Ying Hengyen, Anführer der Lichtblick-Windteams, hockte auf einem Ast oberhalb des Pfads. Ihm entging die bittere Ironie dieser Szene nicht. Das, was sich gerade unter ihm abspielte, hätte als Metapher für die gesamte jiāngshī-Epidemie fungieren können. Ein paar lebende Tote spielten keine Rolle, aber wenn man alle zusammennahm, wurden sie zu einer unaufhaltsamen, unkontrollierbaren Naturgewalt, die alles verschlang, was sich ihr in den Weg stellte. Der von zielloser Masseträgheit angetriebene Tod.
Der Windmeister hatte eigentlich in seinem Versteck bleiben und die Reihe der jiāngshī passieren lassen wollen, doch nun erkannte er, dass er das Unvermeidliche nicht aufschieben sollte. Das Team würde sie entweder jetzt oder auf dem Rückweg töten müssen.
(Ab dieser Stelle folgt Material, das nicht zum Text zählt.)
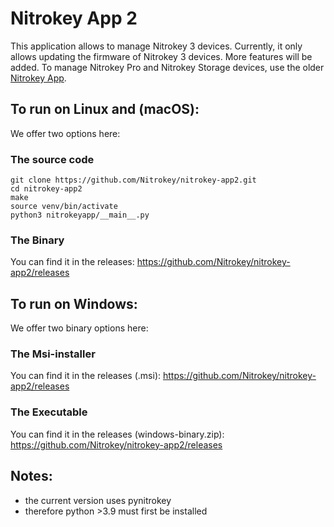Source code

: # Nitrokey App 2

This application allows to manage Nitrokey 3 devices. Currently, it only allows updating the firmware of Nitrokey 3 devices. More features will be added. To manage Nitrokey Pro and Nitrokey Storage devices, use the older [Nitrokey App](https://github.com/Nitrokey/nitrokey-app).

## To run on Linux and (macOS):
We offer two options here:
### The source code
```
git clone https://github.com/Nitrokey/nitrokey-app2.git
cd nitrokey-app2
make
source venv/bin/activate
python3 nitrokeyapp/__main__.py
```
### The Binary
You can find it in the releases:
https://github.com/Nitrokey/nitrokey-app2/releases

## To run on Windows:
We offer two binary options here:

### The Msi-installer
You can find it in the releases (.msi):
https://github.com/Nitrokey/nitrokey-app2/releases

### The Executable
You can find it in the releases (windows-binary.zip):
https://github.com/Nitrokey/nitrokey-app2/releases

## Notes:
* the current version uses pynitrokey 
* therefore python >3.9 must first be installed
Und das Gelände, auf dem sie sich momentan befanden, bot ihnen taktische Vorteile.
Er nahm die Fingerspitzen in den Mund und stieß ein leises Pfeifen aus. Er hatte beinahe den ganzen Tag bis zum Hals in kaltem Moorwasser gestanden und nun war fast sein ganzer Körper taub. Das Pfeifen reichte jedoch. Als es seine Lippen verließ, tauchten drei Gestalten, die jeweils einen langen Speer in den Händen hielten, aus dem Wasser auf. Mit den scharfen Spitzen durchbohrten sie sieben jiāngshī, bevor die anderen sie bemerkten.
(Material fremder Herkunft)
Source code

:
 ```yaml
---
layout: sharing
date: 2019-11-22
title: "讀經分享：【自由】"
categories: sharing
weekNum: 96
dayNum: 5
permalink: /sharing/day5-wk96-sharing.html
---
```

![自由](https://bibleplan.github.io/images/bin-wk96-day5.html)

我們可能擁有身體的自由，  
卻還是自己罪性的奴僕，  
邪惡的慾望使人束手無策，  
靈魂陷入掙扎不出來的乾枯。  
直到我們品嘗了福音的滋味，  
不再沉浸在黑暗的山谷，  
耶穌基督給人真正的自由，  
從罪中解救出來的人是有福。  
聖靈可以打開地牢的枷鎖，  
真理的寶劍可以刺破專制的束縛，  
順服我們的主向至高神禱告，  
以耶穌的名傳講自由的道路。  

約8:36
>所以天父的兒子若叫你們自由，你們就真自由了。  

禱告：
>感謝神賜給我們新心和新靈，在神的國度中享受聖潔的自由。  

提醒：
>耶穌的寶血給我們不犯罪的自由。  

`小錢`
Als die Toten ihnen den Rücken zuwandten, ließen sich Hengyen und Linnang von den Bäumen auf zwei jiāngshī fallen und griffen den Rest dann von hinten an. Hengyen, der mit zwei langen Dolchen bewaffnet war, erledigte routiniert vier. Linnang, das neueste Mitglied des Windteams, setzte beim Kampf eine große Axt ein. Sie schlugen und stachen um sich, mussten sich aber einen dicht bewaldeten Hügel hinauf zurückziehen, als die zuvor so ordentliche Reihe sich in eine blutgierige Meute verwandelte. Die beiden Männer flüchteten sich hinter einige Brombeersträucher und erledigten die jiāngshī, die in den Dornen hängen blieben.
Der Rest von Hengyens Windteam stürmte vor und durchbohrte die anderen mit ihren Speeren. Als die jiāngshī sich ihnen zuwandten, flüchteten sie ins Wasser, wo die schwerfälligen Toten kaum vorankamen.
Schon bald waren der Pfad und der Teich voller Leichenteile und Blut. Hengyen und Linnang verließen das Gestrüpp, sahen sich die am Boden liegenden jiāngshī an und töteten alle, die sich noch regten. Innerhalb weniger Minuten hatte das fünfköpfige Windteam mehr als fünfmal so viele jiāngshī getötet. Alle, abgesehen von ihrem »Anführer«, der weiter den Pfad entlangschlurfte und nicht ahnte, dass sein Gefolge abgeschlachtet worden war.
Linnang zog ein Wurfmesser und zielte. Hengyen zog gleichzeitig sein Messer. Linnangs Klinge löste sich zuerst von seinen Fingerspitzen und verfehlte den Kopf des jungen jiāngshī um eine Handbreite. Der jiāngshī drehte sich zu ihnen um, doch im selben Moment bohrte sich Hengyens Klinge in sein Auge.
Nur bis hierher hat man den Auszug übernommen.